__Task statement__
Reproduce verbatim all of the data given below, but do not carry over the images.

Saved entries
______

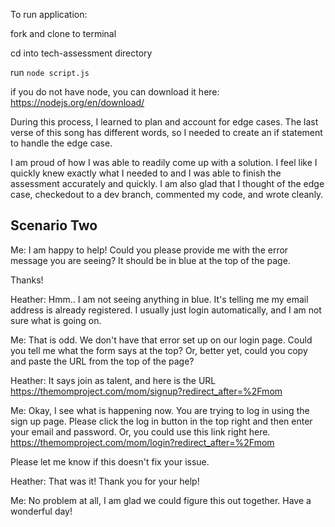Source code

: To run application:  

fork and clone to terminal  

cd into tech-assessment directory  

run `node script.js`  

if you do not have node, you can download it here: https://nodejs.org/en/download/  

During this process, I learned to plan and account for edge cases. The last verse of this song has different words, so I needed to create an if statement to handle the edge case.  


I am proud of how I was able to readily come up with a solution. I feel like I quickly knew exactly what I needed to and I was able to finish the assessment accurately and quickly. I am also glad that I thought of the edge case, checkedout to a dev branch, commented my code, and wrote cleanly.  


## Scenario Two 

Me: I am happy to help! Could you please provide me with the error message you are seeing? It should be in blue at the top of the page. 

Thanks! 

Heather: Hmm.. I am not seeing anything in blue. It's telling me my email address is already registered. I usually just login automatically, and I am not sure what is going on. 

Me: That is odd. We don't have that error set up on our login page. Could you tell me what the form says at the top? Or, better yet, could you copy and paste the URL from the top of the page? 

Heather: It says join as talent, and here is the URL https://themomproject.com/mom/signup?redirect_after=%2Fmom

Me: Okay, I see what is happening now. You are trying to log in using the sign up page. Please click the log in button in the top right and then enter your email and password. Or, you could use this link right here. https://themomproject.com/mom/login?redirect_after=%2Fmom 

Please let me know if this doesn't fix your issue. 

Heather: That was it! Thank you for your help! 

Me: No problem at all, I am glad we could figure this out together. Have a wonderful day!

______

__Reply to the task__
Source code

: To run application:  

fork and clone to terminal  

cd into tech-assessment directory  

run `node script.js`  

if you do not have node, you can download it here: https://nodejs.org/en/download/  

During this process, I learned to plan and account for edge cases. The last verse of this song has different words, so I needed to create an if statement to handle the edge case.  


I am proud of how I was able to readily come up with a solution. I feel like I quickly knew exactly what I needed to and I was able to finish the assessment accurately and quickly. I am also glad that I thought of the edge case, checkedout to a dev branch, commented my code, and wrote cleanly.  


## Scenario Two 

Me: I am happy to help! Could you please provide me with the error message you are seeing? It should be in blue at the top of the page. 

Thanks! 

Heather: Hmm.. I am not seeing anything in blue. It's telling me my email address is already registered. I usually just login automatically, and I am not sure what is going on. 

Me: That is odd. We don't have that error set up on our login page. Could you tell me what the form says at the top? Or, better yet, could you copy and paste the URL from the top of the page? 

Heather: It says join as talent, and here is the URL https://themomproject.com/mom/signup?redirect_after=%2Fmom

Me: Okay, I see what is happening now. You are trying to log in using the sign up page. Please click the log in button in the top right and then enter your email and password. Or, you could use this link right here. https://themomproject.com/mom/login?redirect_after=%2Fmom 

Please let me know if this doesn't fix your issue. 

Heather: That was it! Thank you for your help! 

Me: No problem at all, I am glad we could figure this out together. Have a wonderful day!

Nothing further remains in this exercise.